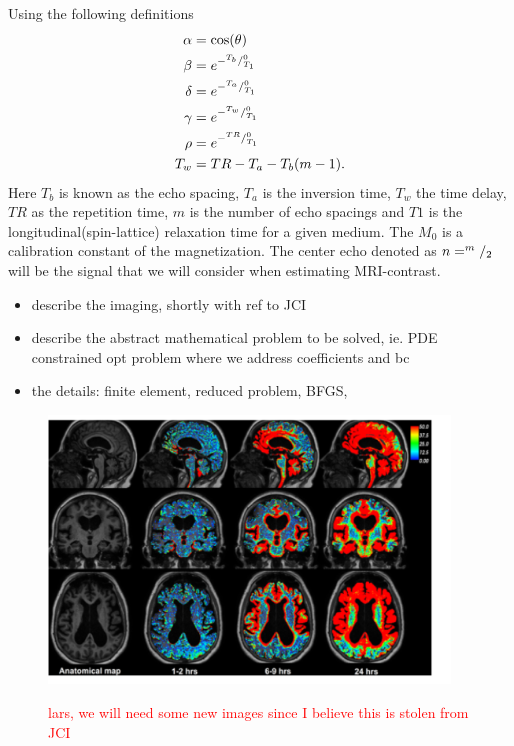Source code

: \documentclass[11pt,a4paper]{article}
\renewcommand{\comment}[1]{\textcolor{red}{#1}}
\begin{document}
Using the following definitions
\begin{equation}
\begin{aligned}
\alpha &= \cos ( \theta ) \\
\beta  &= e\sp{- \sp{T_b}/_{T_1}\sp{0} } \\
\delta &= e\sp{- \sp{T_a}/_{T_1}\sp{0} } \\
\gamma &= e\sp{- \sp{T_w}/_{T_1}\sp{0} } \\
\rho   &= e\sp{- \sp{TR}/_{T_1}\sp{0} }  \\
T_w    &= TR - T_a -T_b(m-1)       .\\
\end{aligned}
\end{equation}
Here $T_b$ is known as the echo spacing, $T_a$ is the inversion time, $T_w$ the time delay, $TR$ as the repetition time, $m$ is the number of echo spacings and $T1$ is the longitudinal(spin-lattice) relaxation time for a given medium. The $M_0$ is a calibration constant of the magnetization. The center echo denoted as $n=\sp{m}/_2$ will be the signal that we will consider when estimating MRI-contrast.



 

\begin{itemize}
\item describe the imaging, shortly with ref to JCI  
\item describe the abstract mathematical problem to be solved, ie. PDE constrained opt problem where we 
address coefficients and bc  
\item the details: finite element, reduced problem, BFGS,  
\end{itemize}

\begin{figure}
\includegraphics[width=0.95\textwidth]{GMRI.png} 
\label{fig1} 
\caption{\comment{lars, we will need some new images since I believe this is stolen from JCI}}
\end{figure}
\end{document}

________________________________________

Aim of the task:
What is wanted is an exact repeat of the lines from the one with "problem where we" through the last line of the listing above, and no other text.

Solution to this exercise:
\item describe the abstract mathematical problem to be solved, ie. PDE constrained opt problem where we 
address coefficients and bc  
\item the details: finite element, reduced problem, BFGS,  
\end{itemize}

\begin{figure}
\includegraphics[width=0.95\textwidth]{GMRI.png} 
\label{fig1} 
\caption{\comment{lars, we will need some new images since I believe this is stolen from JCI}}
\end{figure}
\end{document}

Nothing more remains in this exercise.